(Beginning of Data for this exercise)
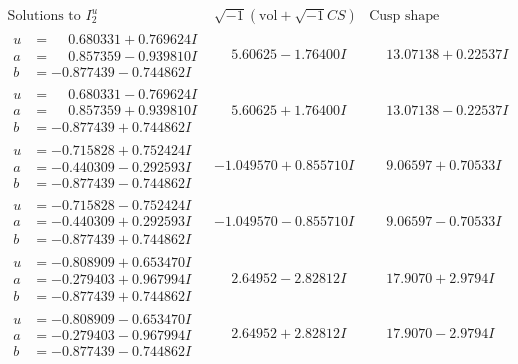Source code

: \documentclass[1p]{elsarticle_modified}
\theoremstyle{definition}
\newcommand{\I}{\sqrt{-1}}
\begin{document}
$$\begin{array}{c|c|c}  
\text{Solutions to }I^u_{2}& \I (\text{vol} + \sqrt{-1}CS) & \text{Cusp shape}\\
 \hline 
\begin{aligned}
u &= \phantom{-}0.680331 + 0.769624 I \\
a &= \phantom{-}0.857359 - 0.939810 I \\
b &= -0.877439 - 0.744862 I\end{aligned}
 & \phantom{-}5.60625 - 1.76400 I & \phantom{-}13.07138 + 0.22537 I \\ \hline\begin{aligned}
u &= \phantom{-}0.680331 - 0.769624 I \\
a &= \phantom{-}0.857359 + 0.939810 I \\
b &= -0.877439 + 0.744862 I\end{aligned}
 & \phantom{-}5.60625 + 1.76400 I & \phantom{-}13.07138 - 0.22537 I \\ \hline\begin{aligned}
u &= -0.715828 + 0.752424 I \\
a &= -0.440309 - 0.292593 I \\
b &= -0.877439 - 0.744862 I\end{aligned}
 & -1.049570 + 0.855710 I & \phantom{-}9.06597 + 0.70533 I \\ \hline\begin{aligned}
u &= -0.715828 - 0.752424 I \\
a &= -0.440309 + 0.292593 I \\
b &= -0.877439 + 0.744862 I\end{aligned}
 & -1.049570 - 0.855710 I & \phantom{-}9.06597 - 0.70533 I \\ \hline\begin{aligned}
u &= -0.808909 + 0.653470 I \\
a &= -0.279403 + 0.967994 I \\
b &= -0.877439 + 0.744862 I\end{aligned}
 & \phantom{-}2.64952 - 2.82812 I & \phantom{-}17.9070 + 2.9794 I \\ \hline\begin{aligned}
u &= -0.808909 - 0.653470 I \\
a &= -0.279403 - 0.967994 I \\
b &= -0.877439 - 0.744862 I\end{aligned}
 & \phantom{-}2.64952 + 2.82812 I & \phantom{-}17.9070 - 2.9794 I \\ \hline\begin{aligned}

\end{aligned}
\end{array}$$
\end{document}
(End of Data for this exercise)
* **Work instruction**: Your copy of the records must be exact and must contain no pictures.

* **Completed task**:
Source code

: \documentclass[1p]{elsarticle_modified}
\theoremstyle{definition}
\newcommand{\I}{\sqrt{-1}}
\begin{document}
$$\begin{array}{c|c|c}  
\text{Solutions to }I^u_{2}& \I (\text{vol} + \sqrt{-1}CS) & \text{Cusp shape}\\
 \hline 
\begin{aligned}
u &= \phantom{-}0.680331 + 0.769624 I \\
a &= \phantom{-}0.857359 - 0.939810 I \\
b &= -0.877439 - 0.744862 I\end{aligned}
 & \phantom{-}5.60625 - 1.76400 I & \phantom{-}13.07138 + 0.22537 I \\ \hline\begin{aligned}
u &= \phantom{-}0.680331 - 0.769624 I \\
a &= \phantom{-}0.857359 + 0.939810 I \\
b &= -0.877439 + 0.744862 I\end{aligned}
 & \phantom{-}5.60625 + 1.76400 I & \phantom{-}13.07138 - 0.22537 I \\ \hline\begin{aligned}
u &= -0.715828 + 0.752424 I \\
a &= -0.440309 - 0.292593 I \\
b &= -0.877439 - 0.744862 I\end{aligned}
 & -1.049570 + 0.855710 I & \phantom{-}9.06597 + 0.70533 I \\ \hline\begin{aligned}
u &= -0.715828 - 0.752424 I \\
a &= -0.440309 + 0.292593 I \\
b &= -0.877439 + 0.744862 I\end{aligned}
 & -1.049570 - 0.855710 I & \phantom{-}9.06597 - 0.70533 I \\ \hline\begin{aligned}
u &= -0.808909 + 0.653470 I \\
a &= -0.279403 + 0.967994 I \\
b &= -0.877439 + 0.744862 I\end{aligned}
 & \phantom{-}2.64952 - 2.82812 I & \phantom{-}17.9070 + 2.9794 I \\ \hline\begin{aligned}
u &= -0.808909 - 0.653470 I \\
a &= -0.279403 - 0.967994 I \\
b &= -0.877439 - 0.744862 I\end{aligned}
 & \phantom{-}2.64952 + 2.82812 I & \phantom{-}17.9070 - 2.9794 I \\ \hline\begin{aligned}

\end{aligned}
\end{array}$$
\end{document}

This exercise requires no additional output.